TASK GOAL → Using the entries below, show all lines with the string "Universität".

DATA RECORDS →
- - -
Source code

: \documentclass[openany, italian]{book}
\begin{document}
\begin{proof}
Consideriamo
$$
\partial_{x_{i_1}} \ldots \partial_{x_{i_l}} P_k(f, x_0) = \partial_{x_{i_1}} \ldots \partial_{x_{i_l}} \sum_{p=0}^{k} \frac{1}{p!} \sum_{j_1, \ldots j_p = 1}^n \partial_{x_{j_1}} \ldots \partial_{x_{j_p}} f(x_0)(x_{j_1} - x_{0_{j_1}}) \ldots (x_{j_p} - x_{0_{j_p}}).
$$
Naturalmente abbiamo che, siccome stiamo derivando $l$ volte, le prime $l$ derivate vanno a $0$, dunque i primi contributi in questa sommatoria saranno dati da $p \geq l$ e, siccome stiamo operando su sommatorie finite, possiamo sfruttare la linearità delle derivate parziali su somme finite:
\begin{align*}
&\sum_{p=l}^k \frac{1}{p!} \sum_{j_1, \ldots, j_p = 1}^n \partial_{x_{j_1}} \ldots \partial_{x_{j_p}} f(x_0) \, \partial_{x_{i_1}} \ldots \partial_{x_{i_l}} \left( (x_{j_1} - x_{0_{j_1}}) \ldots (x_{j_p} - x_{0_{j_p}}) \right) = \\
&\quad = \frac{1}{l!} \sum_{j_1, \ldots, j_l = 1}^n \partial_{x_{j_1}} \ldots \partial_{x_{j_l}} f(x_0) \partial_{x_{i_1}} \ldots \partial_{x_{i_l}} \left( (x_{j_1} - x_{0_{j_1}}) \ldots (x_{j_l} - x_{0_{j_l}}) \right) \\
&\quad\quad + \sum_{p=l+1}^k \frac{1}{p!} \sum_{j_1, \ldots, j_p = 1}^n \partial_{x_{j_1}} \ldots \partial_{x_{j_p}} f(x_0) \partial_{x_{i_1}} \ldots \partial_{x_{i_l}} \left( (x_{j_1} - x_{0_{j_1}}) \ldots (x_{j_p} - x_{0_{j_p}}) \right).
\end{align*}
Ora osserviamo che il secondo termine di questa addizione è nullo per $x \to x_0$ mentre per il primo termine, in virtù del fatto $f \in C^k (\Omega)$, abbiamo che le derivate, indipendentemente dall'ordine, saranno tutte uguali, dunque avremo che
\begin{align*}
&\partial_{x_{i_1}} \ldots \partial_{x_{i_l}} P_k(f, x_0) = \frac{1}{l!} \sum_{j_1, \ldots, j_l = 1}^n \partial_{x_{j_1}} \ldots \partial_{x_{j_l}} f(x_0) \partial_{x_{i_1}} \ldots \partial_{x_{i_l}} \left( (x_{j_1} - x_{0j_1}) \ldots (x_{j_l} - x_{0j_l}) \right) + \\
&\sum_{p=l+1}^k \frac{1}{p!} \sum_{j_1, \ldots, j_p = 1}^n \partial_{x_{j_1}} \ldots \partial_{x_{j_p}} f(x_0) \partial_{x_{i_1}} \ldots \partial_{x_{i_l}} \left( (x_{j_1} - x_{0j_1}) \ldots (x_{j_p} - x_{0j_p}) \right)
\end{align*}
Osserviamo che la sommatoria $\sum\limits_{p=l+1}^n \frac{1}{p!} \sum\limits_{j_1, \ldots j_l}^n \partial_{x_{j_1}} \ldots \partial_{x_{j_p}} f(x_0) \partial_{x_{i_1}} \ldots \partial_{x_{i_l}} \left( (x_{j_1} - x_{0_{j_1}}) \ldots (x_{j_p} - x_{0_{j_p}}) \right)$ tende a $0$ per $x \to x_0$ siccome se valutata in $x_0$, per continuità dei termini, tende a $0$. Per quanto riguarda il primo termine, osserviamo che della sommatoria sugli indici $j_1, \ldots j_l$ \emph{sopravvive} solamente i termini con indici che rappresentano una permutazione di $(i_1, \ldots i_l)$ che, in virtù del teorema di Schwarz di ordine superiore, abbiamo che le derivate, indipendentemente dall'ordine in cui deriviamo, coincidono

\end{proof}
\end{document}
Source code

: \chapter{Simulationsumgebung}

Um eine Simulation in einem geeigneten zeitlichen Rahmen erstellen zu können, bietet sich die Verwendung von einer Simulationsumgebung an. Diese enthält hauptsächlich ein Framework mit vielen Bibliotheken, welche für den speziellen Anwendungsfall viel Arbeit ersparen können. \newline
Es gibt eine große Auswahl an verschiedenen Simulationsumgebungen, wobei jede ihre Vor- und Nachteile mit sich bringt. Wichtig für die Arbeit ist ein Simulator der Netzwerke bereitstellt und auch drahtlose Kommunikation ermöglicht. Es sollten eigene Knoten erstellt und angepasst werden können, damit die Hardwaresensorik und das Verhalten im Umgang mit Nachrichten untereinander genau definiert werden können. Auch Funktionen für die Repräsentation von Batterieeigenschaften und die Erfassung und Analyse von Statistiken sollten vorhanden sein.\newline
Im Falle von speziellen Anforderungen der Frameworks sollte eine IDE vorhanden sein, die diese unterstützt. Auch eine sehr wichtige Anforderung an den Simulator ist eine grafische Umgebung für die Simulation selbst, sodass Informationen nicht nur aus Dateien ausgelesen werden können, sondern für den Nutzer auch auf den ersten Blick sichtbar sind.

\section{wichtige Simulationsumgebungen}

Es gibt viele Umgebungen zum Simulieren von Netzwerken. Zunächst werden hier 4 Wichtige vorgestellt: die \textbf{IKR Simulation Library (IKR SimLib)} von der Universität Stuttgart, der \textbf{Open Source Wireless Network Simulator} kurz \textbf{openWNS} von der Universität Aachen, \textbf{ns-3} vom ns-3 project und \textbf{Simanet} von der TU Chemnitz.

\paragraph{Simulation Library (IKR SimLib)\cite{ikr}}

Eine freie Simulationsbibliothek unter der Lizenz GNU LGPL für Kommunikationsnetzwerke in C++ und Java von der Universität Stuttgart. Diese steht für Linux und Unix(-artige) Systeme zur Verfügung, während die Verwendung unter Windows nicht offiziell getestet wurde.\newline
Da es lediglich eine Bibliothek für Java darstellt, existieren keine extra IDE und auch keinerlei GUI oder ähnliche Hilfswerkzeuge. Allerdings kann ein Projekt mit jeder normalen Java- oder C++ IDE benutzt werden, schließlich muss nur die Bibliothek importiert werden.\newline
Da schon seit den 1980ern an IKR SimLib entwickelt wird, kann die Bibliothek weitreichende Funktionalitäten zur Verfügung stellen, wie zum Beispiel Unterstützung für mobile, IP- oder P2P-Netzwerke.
- - -
EXERCISE RESULT →
Es gibt viele Umgebungen zum Simulieren von Netzwerken. Zunächst werden hier 4 Wichtige vorgestellt: die \textbf{IKR Simulation Library (IKR SimLib)} von der Universität Stuttgart, der \textbf{Open Source Wireless Network Simulator} kurz \textbf{openWNS} von der Universität Aachen, \textbf{ns-3} vom ns-3 project und \textbf{Simanet} von der TU Chemnitz.
Eine freie Simulationsbibliothek unter der Lizenz GNU LGPL für Kommunikationsnetzwerke in C++ und Java von der Universität Stuttgart. Diese steht für Linux und Unix(-artige) Systeme zur Verfügung, während die Verwendung unter Windows nicht offiziell getestet wurde.\newline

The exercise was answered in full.